What happened in Russia on Thursday was serious business, not just in the death toll but in the number of key government installations that the alleged insurging rebel militants of non-specific ideology managed to seize with relative ease. The militantly rebellious insurgers of no known religious affiliation have long said they want a pan-Caucasian Islamic state from the Black Sea to the Caspian Sea, and the carnage they wreaked in the hitherto semi-safe-ish republic of Kabardino-Balkaria suggests that they're more likely to spread the conflict to other parts of the Russian Federation than Moscow is to contain it."

Why I'm Waiting for Judy Miller's Book...

It's because of news items like this one, from today's Washington Post. We don't know the whole story, yet. But it looks more and more that the NY Times is willing to sacrifice principle under pressure, to wit, this comment from editor Bill Keller's email:
But if I had known the details of Judy's entanglement with Libby, I'd have been more careful in how the paper articulated its defense, and perhaps more willing than I had been to support efforts aimed at exploring compromises...

Translation: We'd have burned Miller's source and then thrown her overboard.
Pathetic.

The New Foreign Affairs

The new issue of Foreign Affairs has arrived and it has a number of interesting articles, none more so than Zayno Baran's piece on the threat posed by Islamist groups like Hizb-ut-Tahrir.
HT is not itself a terrorist organization, but it can usefully be thought of as a conveyor belt for terrorists. It indoctrinates individuals with radical ideology, priming them for recruitment by more extreme organizations where they can take part in actual operations. By combining fascist rhetoric, Leninist strategy, and Western sloganeering with Wahhabi theology, HT has made itself into a very real and potent threat that is extremely difficult for liberal societies to counter.

HT's ideology and theology, which are derived from those of other radical Islamist groups, are simplified to make them more accessible to the masses. Whereas many other Islamist groups insist that their particular religious interpretation is the only valid one or are obsessed with a single issue, such as Israel or Kashmir, HT keeps its focus on the broader goal of uniting all Muslims under the Islamist banner and thus emphasizes issues of more general concern, such as the clash of civilizations or the injustices suffered by Muslims worldwide.
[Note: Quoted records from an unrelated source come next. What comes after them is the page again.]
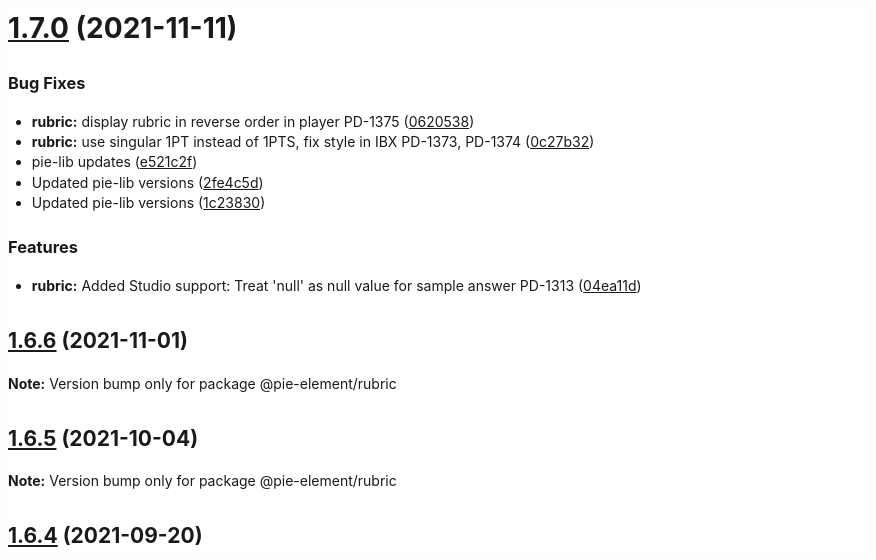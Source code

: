 



# [1.7.0](https://github.com/pie-framework/pie-elements/compare/@pie-element/rubric@1.6.2...@pie-element/rubric@1.7.0) (2021-11-11)


### Bug Fixes

* **rubric:** display rubric in reverse order in player PD-1375 ([0620538](https://github.com/pie-framework/pie-elements/commit/06205386a3d2c530378be2dccb7943cefa6f5c55))
* **rubric:** use singular 1PT instead of 1PTS, fix style in IBX PD-1373, PD-1374 ([0c27b32](https://github.com/pie-framework/pie-elements/commit/0c27b327e861831687576a639ba2b6101c7fc0ff))
* pie-lib updates ([e521c2f](https://github.com/pie-framework/pie-elements/commit/e521c2f1a44aa7f3e14f82a1cee05ceb484ed0a6))
* Updated pie-lib versions ([2fe4c5d](https://github.com/pie-framework/pie-elements/commit/2fe4c5d0be2d40f5fdb34815855695a7f1087f56))
* Updated pie-lib versions ([1c23830](https://github.com/pie-framework/pie-elements/commit/1c23830fc75d1de5f7bb3bb16de3c665ae5fa350))


### Features

* **rubric:** Added Studio support: Treat 'null' as null value for sample answer PD-1313 ([04ea11d](https://github.com/pie-framework/pie-elements/commit/04ea11da0b4b2077693c7a22f63091eabdf09481))






## [1.6.6](https://github.com/pie-framework/pie-elements/compare/@pie-element/rubric@1.6.5...@pie-element/rubric@1.6.6) (2021-11-01)

**Note:** Version bump only for package @pie-element/rubric





## [1.6.5](https://github.com/pie-framework/pie-elements/compare/@pie-element/rubric@1.6.4...@pie-element/rubric@1.6.5) (2021-10-04)

**Note:** Version bump only for package @pie-element/rubric





## [1.6.4](https://github.com/pie-framework/pie-elements/compare/@pie-element/rubric@1.6.3...@pie-element/rubric@1.6.4) (2021-09-20)

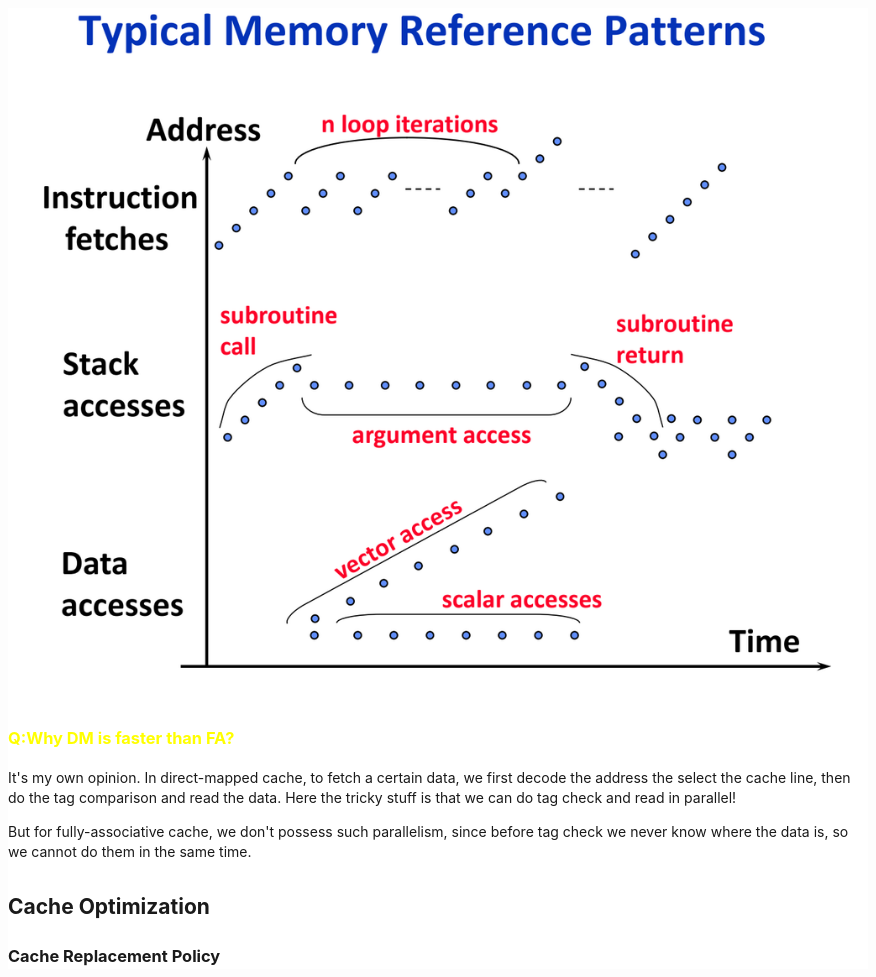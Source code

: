 <img src="CS152/acc.png">

### <span style="color:yellow">Q:Why DM is faster than FA?</span>
It's my own opinion. In direct-mapped cache, to fetch a certain data, we first decode the address the select the cache line, then do the tag comparison and read the data. Here the tricky stuff is that we can do tag check and read in parallel!

But for fully-associative cache, we don't possess such parallelism, since before tag check we never know where the data is, so we cannot do them in the same time.

## Cache Optimization

### Cache Replacement Policy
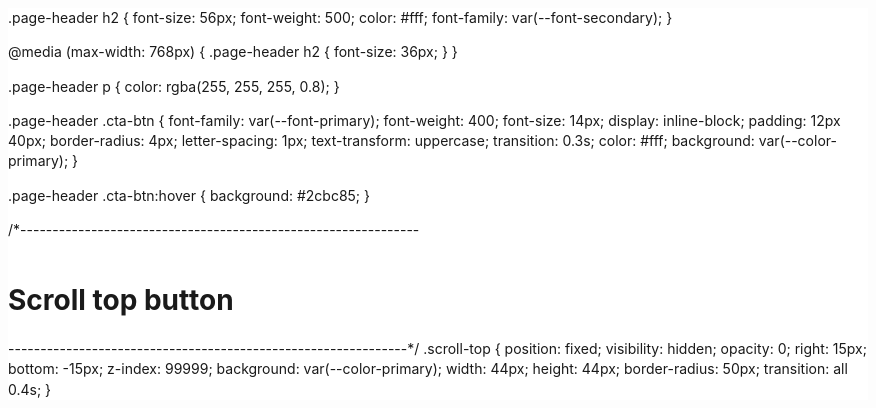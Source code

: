.page-header h2 {
  font-size: 56px;
  font-weight: 500;
  color: #fff;
  font-family: var(--font-secondary);
}

@media (max-width: 768px) {
  .page-header h2 {
    font-size: 36px;
  }
}

.page-header p {
  color: rgba(255, 255, 255, 0.8);
}

.page-header .cta-btn {
  font-family: var(--font-primary);
  font-weight: 400;
  font-size: 14px;
  display: inline-block;
  padding: 12px 40px;
  border-radius: 4px;
  letter-spacing: 1px;
  text-transform: uppercase;
  transition: 0.3s;
  color: #fff;
  background: var(--color-primary);
}

.page-header .cta-btn:hover {
  background: #2cbc85;
}

/*--------------------------------------------------------------
# Scroll top button
--------------------------------------------------------------*/
.scroll-top {
  position: fixed;
  visibility: hidden;
  opacity: 0;
  right: 15px;
  bottom: -15px;
  z-index: 99999;
  background: var(--color-primary);
  width: 44px;
  height: 44px;
  border-radius: 50px;
  transition: all 0.4s;
}
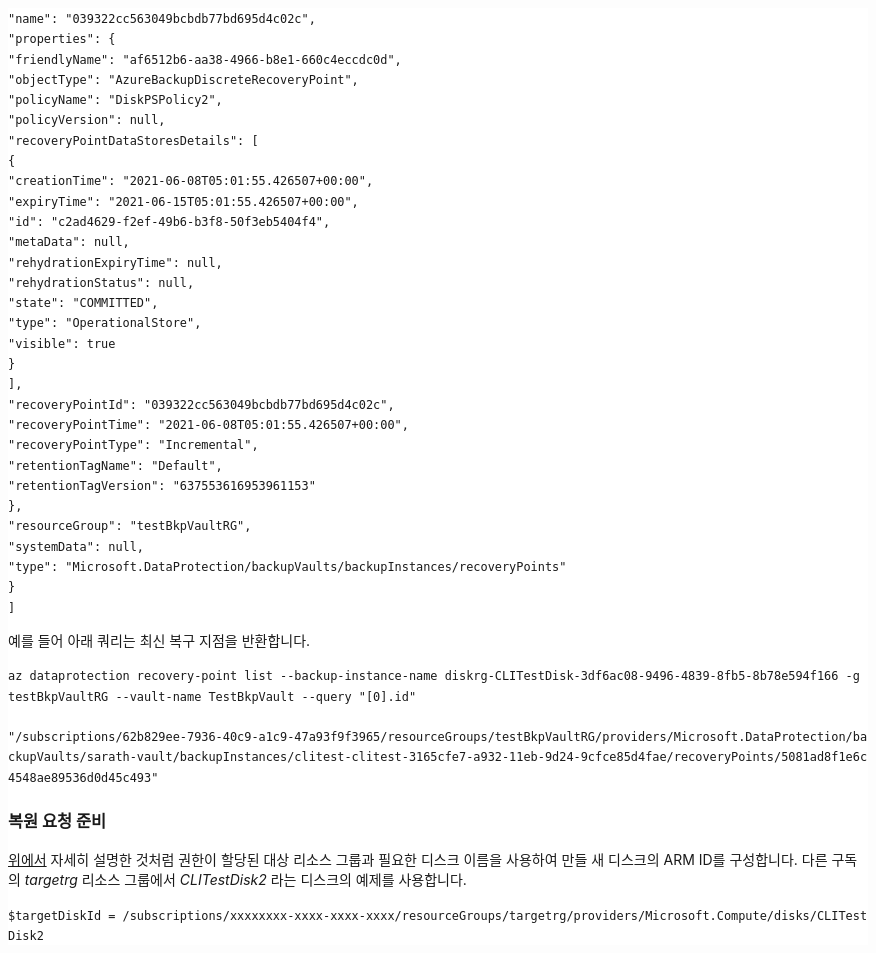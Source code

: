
 ```azurecli-interactive
"name": "039322cc563049bcbdb77bd695d4c02c",
"properties": {
"friendlyName": "af6512b6-aa38-4966-b8e1-660c4eccdc0d",
"objectType": "AzureBackupDiscreteRecoveryPoint",
"policyName": "DiskPSPolicy2",
"policyVersion": null,
"recoveryPointDataStoresDetails": [
{
"creationTime": "2021-06-08T05:01:55.426507+00:00",
"expiryTime": "2021-06-15T05:01:55.426507+00:00",
"id": "c2ad4629-f2ef-49b6-b3f8-50f3eb5404f4",
"metaData": null,
"rehydrationExpiryTime": null,
"rehydrationStatus": null,
"state": "COMMITTED",
"type": "OperationalStore",
"visible": true
}
],
"recoveryPointId": "039322cc563049bcbdb77bd695d4c02c",
"recoveryPointTime": "2021-06-08T05:01:55.426507+00:00",
"recoveryPointType": "Incremental",
"retentionTagName": "Default",
"retentionTagVersion": "637553616953961153"
},
"resourceGroup": "testBkpVaultRG",
"systemData": null,
"type": "Microsoft.DataProtection/backupVaults/backupInstances/recoveryPoints"
}
]
```

예를 들어 아래 쿼리는 최신 복구 지점을 반환합니다.

```azurecli-interactive
az dataprotection recovery-point list --backup-instance-name diskrg-CLITestDisk-3df6ac08-9496-4839-8fb5-8b78e594f166 -g testBkpVaultRG --vault-name TestBkpVault --query "[0].id"

"/subscriptions/62b829ee-7936-40c9-a1c9-47a93f9f3965/resourceGroups/testBkpVaultRG/providers/Microsoft.DataProtection/backupVaults/sarath-vault/backupInstances/clitest-clitest-3165cfe7-a932-11eb-9d24-9cfce85d4fae/recoveryPoints/5081ad8f1e6c4548ae89536d0d45c493"
```

### <a name="preparing-the-restore-request"></a>복원 요청 준비

[위에서](#setting-up-permissions) 자세히 설명한 것처럼 권한이 할당된 대상 리소스 그룹과 필요한 디스크 이름을 사용하여 만들 새 디스크의 ARM ID를 구성합니다. 다른 구독의 _targetrg_ 리소스 그룹에서 _CLITestDisk2_ 라는 디스크의 예제를 사용합니다.

```azurecli-interactive
$targetDiskId = /subscriptions/xxxxxxxx-xxxx-xxxx-xxxx/resourceGroups/targetrg/providers/Microsoft.Compute/disks/CLITestDisk2
```
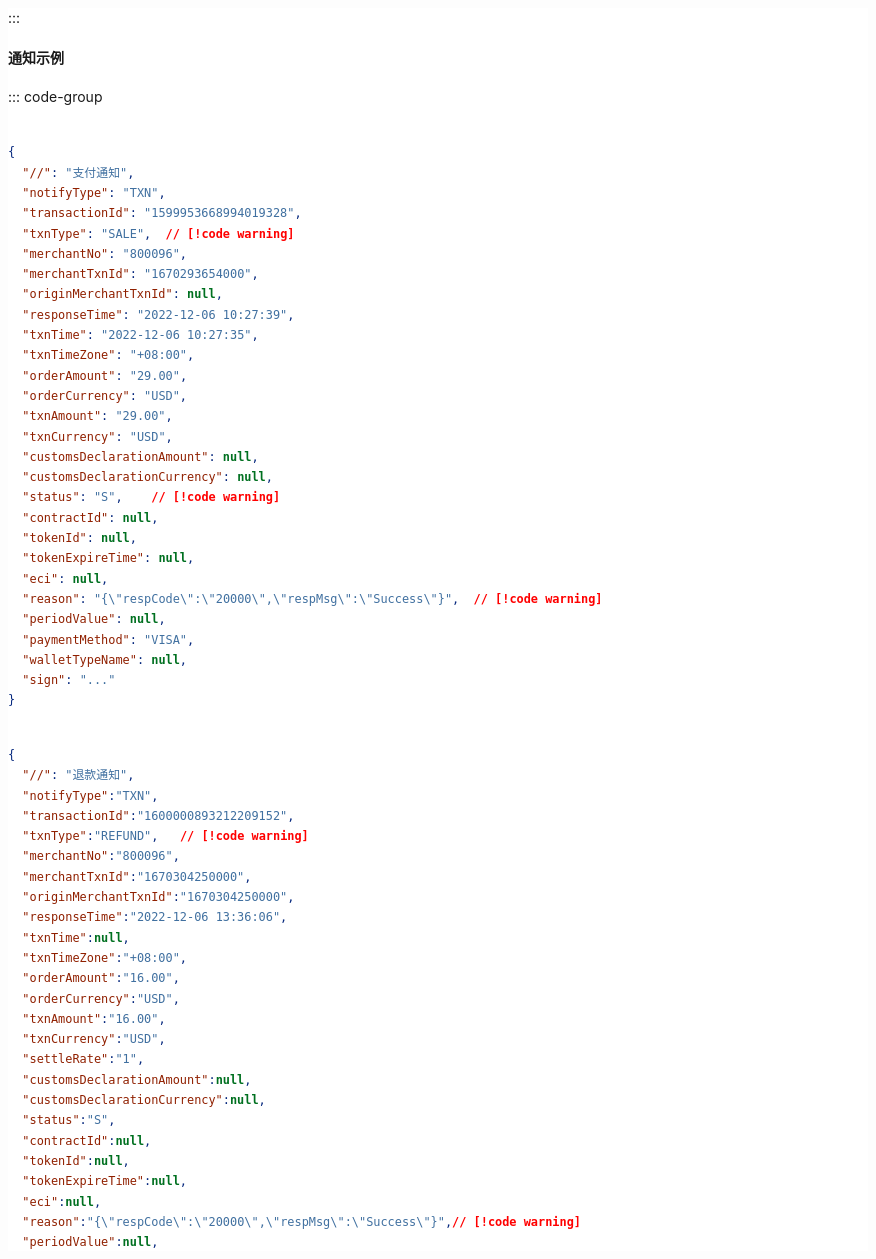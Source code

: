 :::

#### 通知示例

::: code-group

```json [支付通知]

{
  "//": "支付通知",
  "notifyType": "TXN",   
  "transactionId": "1599953668994019328",
  "txnType": "SALE",  // [!code warning]
  "merchantNo": "800096",
  "merchantTxnId": "1670293654000",
  "originMerchantTxnId": null,
  "responseTime": "2022-12-06 10:27:39",
  "txnTime": "2022-12-06 10:27:35",
  "txnTimeZone": "+08:00",
  "orderAmount": "29.00",
  "orderCurrency": "USD",
  "txnAmount": "29.00",
  "txnCurrency": "USD",
  "customsDeclarationAmount": null,
  "customsDeclarationCurrency": null,
  "status": "S",    // [!code warning]
  "contractId": null,
  "tokenId": null,
  "tokenExpireTime": null,
  "eci": null,
  "reason": "{\"respCode\":\"20000\",\"respMsg\":\"Success\"}",  // [!code warning]
  "periodValue": null,
  "paymentMethod": "VISA",
  "walletTypeName": null,
  "sign": "..."
}

```

```json [退款通知]

{
  "//": "退款通知",
  "notifyType":"TXN",  
  "transactionId":"1600000893212209152",
  "txnType":"REFUND",   // [!code warning]
  "merchantNo":"800096",
  "merchantTxnId":"1670304250000",
  "originMerchantTxnId":"1670304250000",
  "responseTime":"2022-12-06 13:36:06",
  "txnTime":null,
  "txnTimeZone":"+08:00",
  "orderAmount":"16.00",
  "orderCurrency":"USD",
  "txnAmount":"16.00",
  "txnCurrency":"USD",
  "settleRate":"1",
  "customsDeclarationAmount":null,
  "customsDeclarationCurrency":null,
  "status":"S",
  "contractId":null,
  "tokenId":null,
  "tokenExpireTime":null,
  "eci":null,
  "reason":"{\"respCode\":\"20000\",\"respMsg\":\"Success\"}",// [!code warning]
  "periodValue":null,
```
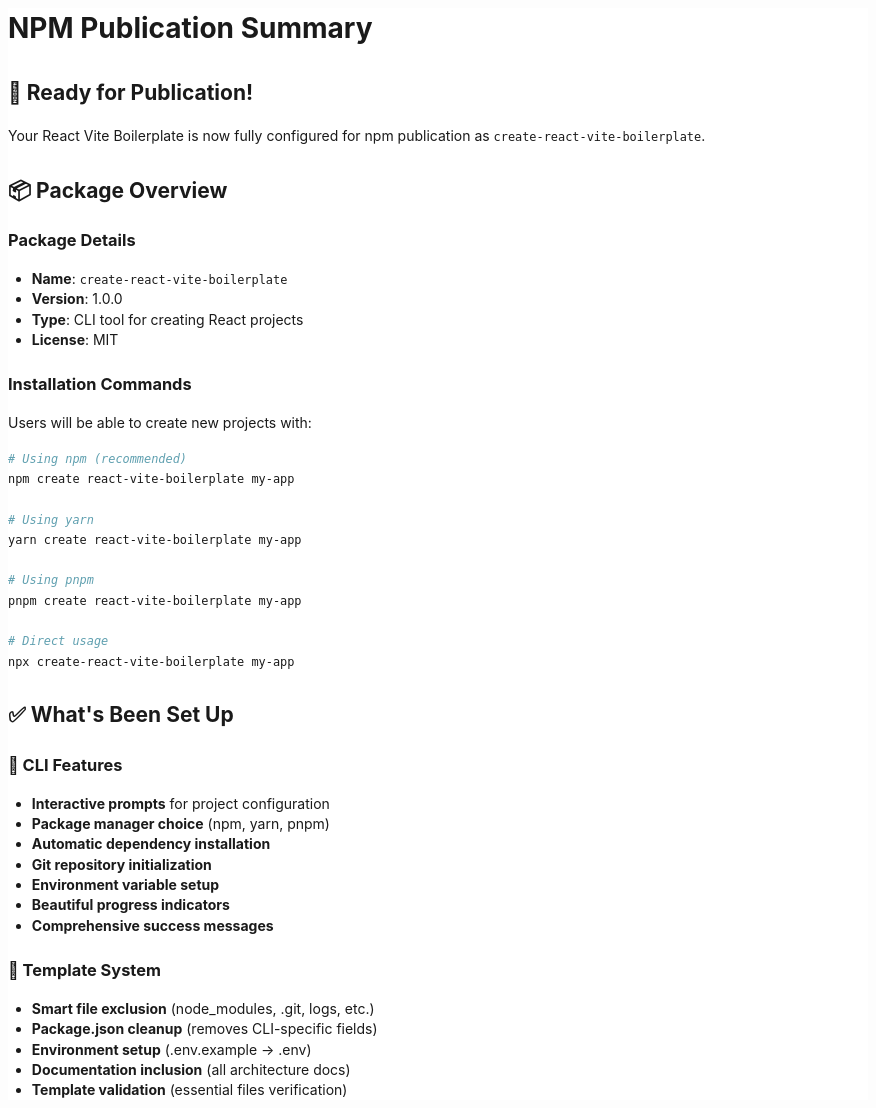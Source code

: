 # NPM Publication Summary

## 🎉 Ready for Publication!

Your React Vite Boilerplate is now fully configured for npm publication as `create-react-vite-boilerplate`.

## 📦 Package Overview

### Package Details
- **Name**: `create-react-vite-boilerplate`
- **Version**: 1.0.0
- **Type**: CLI tool for creating React projects
- **License**: MIT

### Installation Commands
Users will be able to create new projects with:

```bash
# Using npm (recommended)
npm create react-vite-boilerplate my-app

# Using yarn
yarn create react-vite-boilerplate my-app

# Using pnpm
pnpm create react-vite-boilerplate my-app

# Direct usage
npx create-react-vite-boilerplate my-app
```

## ✅ What's Been Set Up

### 🔧 CLI Features
- **Interactive prompts** for project configuration
- **Package manager choice** (npm, yarn, pnpm)
- **Automatic dependency installation**
- **Git repository initialization**
- **Environment variable setup**
- **Beautiful progress indicators**
- **Comprehensive success messages**

### 📁 Template System
- **Smart file exclusion** (node_modules, .git, logs, etc.)
- **Package.json cleanup** (removes CLI-specific fields)
- **Environment setup** (.env.example → .env)
- **Documentation inclusion** (all architecture docs)
- **Template validation** (essential files verification)
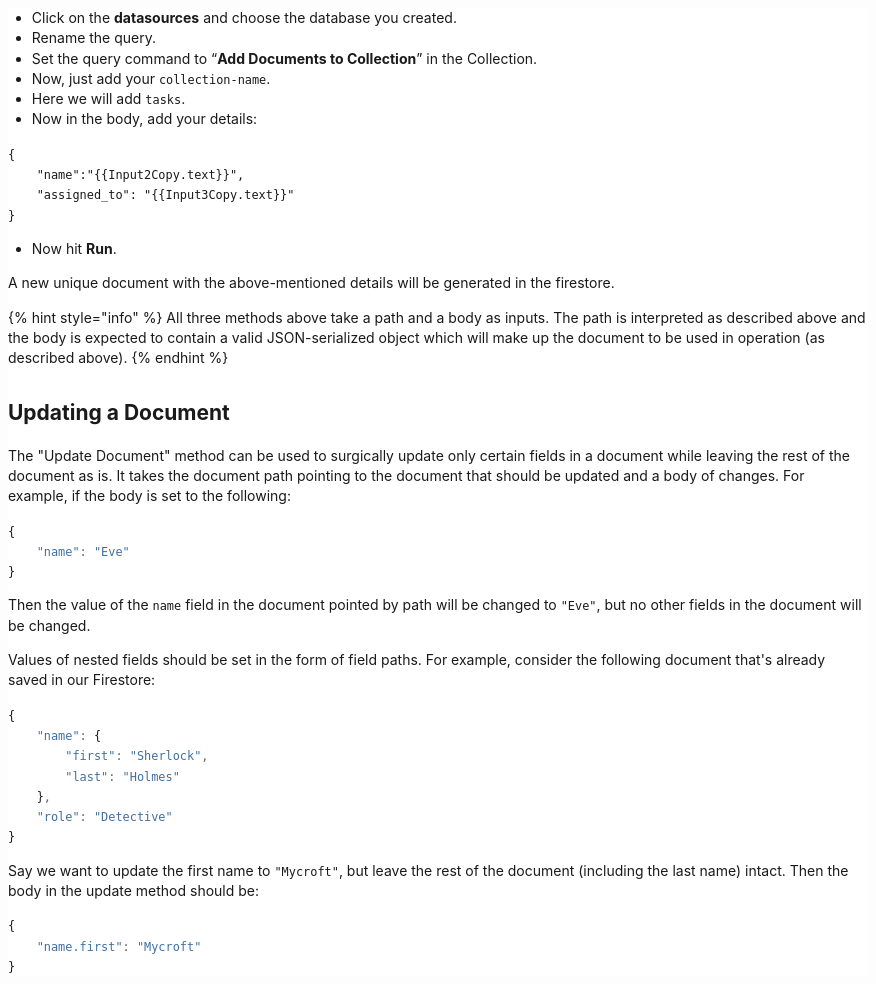 * Click on the **datasources** and choose the database you created.&#x20;
* Rename the query.&#x20;
* Set the query command to “**Add Documents to Collection**” in the Collection.&#x20;
* Now, just add your `collection-name`.&#x20;
* Here we will add `tasks`.&#x20;
* Now in the body, add your details:

```
{
    "name":"{{Input2Copy.text}}",
    "assigned_to": "{{Input3Copy.text}}"
}
```

* Now hit **Run**.

A new unique document with the above-mentioned details will be generated in the firestore.

{% hint style="info" %}
All three methods above take a path and a body as inputs. The path is interpreted as described above and the body is expected to contain a valid JSON-serialized object which will make up the document to be used in operation (as described above).
{% endhint %}

## Updating a Document

The "Update Document" method can be used to surgically update only certain fields in a document while leaving the rest of the document as is. It takes the document path pointing to the document that should be updated and a body of changes. For example, if the body is set to the following:

```javascript
{
    "name": "Eve"
}
```

Then the value of the `name` field in the document pointed by path will be changed to `"Eve"`, but no other fields in the document will be changed.

Values of nested fields should be set in the form of field paths. For example, consider the following document that's already saved in our Firestore:

```javascript
{
    "name": {
        "first": "Sherlock",
        "last": "Holmes"
    },
    "role": "Detective"
}
```

Say we want to update the first name to `"Mycroft"`, but leave the rest of the document (including the last name) intact. Then the body in the update method should be:

```javascript
{
    "name.first": "Mycroft"
}
```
Other radical Islamists therefore tend to see the group not as a competitor but as an ally and often use HT's concepts and literature (readily available on the Internet) to rally their own supporters.

HT's greatest achievement to date is that it has shifted the terms of debate within the Muslim world. Until a few years ago, most Islamist groups considered the notion of establishing a new caliphate a utopian goal. Now, an increasing number of people consider it a serious objective. And after decades of stressing the existence and unity of a global Islamic community (umma), HT can take pride in the growing feeling among Muslims that their primary identity stems from, and their primary loyalty is owed to, their religion rather than their race, ethnicity, or nationality.
There's other interesting stuff, too, on Iraq and Vietnam by Melvin Laird (did he lose Vietnam, or was it Rumsfeld? or Cheney?); and on Uzbekistan's Karshi-Khanabad airbase by John Cooley (he believes dictators are unreliable partners for the US Air Force and democractically elected rulers are more dependable...like Franco and Schroeder, maybe?). Another article that's worth reading is a book review by John M. Owen of a new study showing that emerging democracies are very likely to go to war, subhead: Who Says Democracies Don't Fight?.

Something for everyone in this issue of Foreign Affairs...and the best part of all is the REALLY BIG PRINT for ageing eyes.